И как же зато приятно и радостно было, когда "олешианцы" и "неоолешианцы" наконец уходили, наступала блаженная тишина, а через полчаса или час раздавался деликатный стук в дверь и на пороге возникала милая Эльза Триоле, подтянутая, гладко причесанная, с какими-то бумажками в руках.
- Простите, я еще раз... Напомните мне, я забыла, как называется башня... tour petroliere... на нефтяных промыслах...
4
Помню и еще одно ее появление на пороге моей комнаты.
Шел к концу последний час последнего дня 1934 года... Накануне я после некоторых колебаний отказался от встречи Нового года в компании "олешианцев" в доме одного очень известного в Одессе инженера, любителя и покровителя искусств. Об этом инженере-меценате я потом расскажу.
В тот день я раньше, чем обычно, поужинал, вернулся к себе в номер, разоблачился, закрылся на ключ и сел работать.
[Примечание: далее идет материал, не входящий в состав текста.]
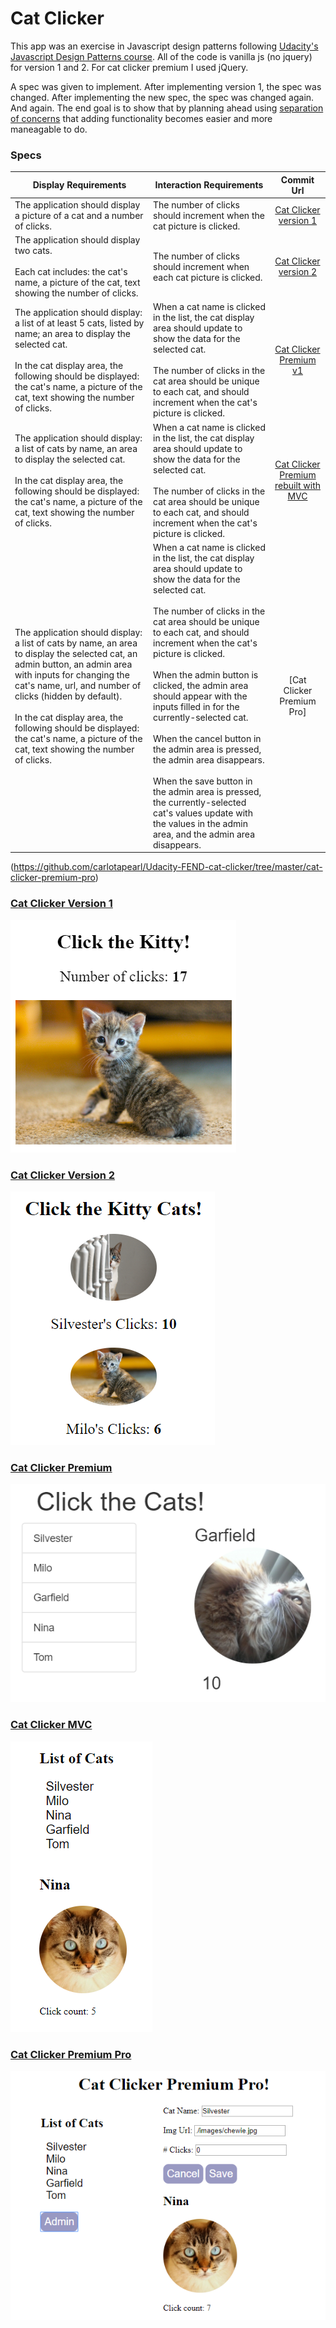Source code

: # Cat Clicker

This app was an exercise in Javascript design patterns following [Udacity's Javascript Design Patterns course](https://www.udacity.com/course/javascript-design-patterns--ud989). All of the code is vanilla js (no jquery) for version 1 and 2. For cat clicker premium I used jQuery.

A spec was given to implement. After implementing version 1, the spec was changed. After implementing the new spec, the spec was changed again. And again. The end goal is to show that by planning ahead using [separation of concerns](http://en.wikipedia.org/wiki/Separation_of_concerns) that adding functionality becomes easier and more maneagable to do. 

### Specs

| Display Requirements | Interaction Requirements | Commit Url |
| ------------- | ------------- | :-------------: |
| The application should display a picture of a cat and a number of clicks. | The number of clicks should increment when the cat picture is clicked. | [Cat Clicker version 1](https://github.com/carlotapearl/Udacity-FEND-cat-clicker/tree/aa1702c813aff03ce502f8c3bbf6bd0278c28126)
| The application should display two cats.<br /><br />Each cat includes: the cat's name, a picture of the cat, text showing the number of clicks. | The number of clicks should increment when each cat picture is clicked. | [Cat Clicker version 2](https://github.com/carlotapearl/Udacity-FEND-cat-clicker/tree/dba000b90033c97b7a14a3c537a14153d9e6973e)
| The application should display: a list of at least 5 cats, listed by name; an area to display the selected cat.<br /><br />In the cat display area, the following should be displayed: the cat's name, a picture of the cat, text showing the number of clicks. | When a cat name is clicked in the list, the cat display area should update to show the data for the selected cat.<br /><br />The number of clicks in the cat area should be unique to each cat, and should increment when the cat's picture is clicked. | [Cat Clicker Premium v1](https://github.com/carlotapearl/Udacity-FEND-cat-clicker/tree/master/cat-clicker-premium)
| The application should display: a list of cats by name, an area to display the selected cat. <br /><br />In the cat display area, the following should be displayed: the cat's name, a picture of the cat, text showing the number of clicks. | When a cat name is clicked in the list, the cat display area should update to show the data for the selected cat.<br/><br/>The number of clicks in the cat area should be unique to each cat, and should increment when the cat's picture is clicked. | [Cat Clicker Premium  rebuilt with MVC](https://github.com/carlotapearl/Udacity-FEND-cat-clicker/tree/master/cat-clicker-MVC)
| The application should display: a list of cats by name, an area to display the selected cat, an admin button, an admin area with inputs for changing the cat's name, url, and number of clicks (hidden by default).<br /><br />In the cat display area, the following should be displayed: the cat's name, a picture of the cat, text showing the number of clicks. | When a cat name is clicked in the list, the cat display area should update to show the data for the selected cat.<br /><br />The number of clicks in the cat area should be unique to each cat, and should increment when the cat's picture is clicked.<br /><br />When the admin button is clicked, the admin area should appear with the inputs filled in for the currently-selected cat.<br /><br />When the cancel button in the admin area is pressed, the admin area disappears.<br /><br />When the save button in the admin area is pressed, the currently-selected cat's values update with the values in the admin area, and the admin area disappears. | [Cat Clicker Premium Pro]
(https://github.com/carlotapearl/Udacity-FEND-cat-clicker/tree/master/cat-clicker-premium-pro)

### [Cat Clicker Version 1](https://github.com/carlotapearl/Udacity-FEND-cat-clicker/tree/aa1702c813aff03ce502f8c3bbf6bd0278c28126)
![catclickerv1.png](images/catclickerv1.png)

### [Cat Clicker Version 2](https://github.com/carlotapearl/Udacity-FEND-cat-clicker/tree/dba000b90033c97b7a14a3c537a14153d9e6973e)
![catclickerv2.png](images/catclickerv2.PNG)

### [Cat Clicker Premium](https://github.com/carlotapearl/Udacity-FEND-cat-clicker/tree/master/cat-clicker-premium)
![cat-clicker-premium.PNG](images/cat-clicker-premium.PNG)

### [Cat Clicker MVC](https://github.com/carlotapearl/Udacity-FEND-cat-clicker/tree/master/cat-clicker-MVC)
![cat-clicker-premium.PNG](images/cat-clicker-mvc.PNG)

### [Cat Clicker Premium Pro](https://github.com/carlotapearl/Udacity-FEND-cat-clicker/tree/master/cat-clicker-premium-pro)
![cat-clicker-premium.PNG](images/cat-clicker-premium-pro.PNG)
Не скажу, чтобы настроение у меня было самое светлое. Впервые за много лет я был в этот вечер один. И вдруг в дверь постучали. Я испугался. Замер. Что такое? Неужели все-таки кто-нибудь из "олешианцев" явился уговаривать меня! Стук повторился. Накинув на плечи пиджак, я подошел к двери, сердито спросил:
- Кто там?
- Алексей Иванович, это я. Эльза Триоле. Можно к вам?
Стягивая на голой груди лацканы пиджака, я приоткрыл дверь.
- Простите, Эльза Юрьевна... я - по-домашнему... не совсем одет.
- Вы один?
- Да.
- Как вам не стыдно! Один в такой вечер! А ну идемте сейчас же в ресторан. Арагон и я ждем вас.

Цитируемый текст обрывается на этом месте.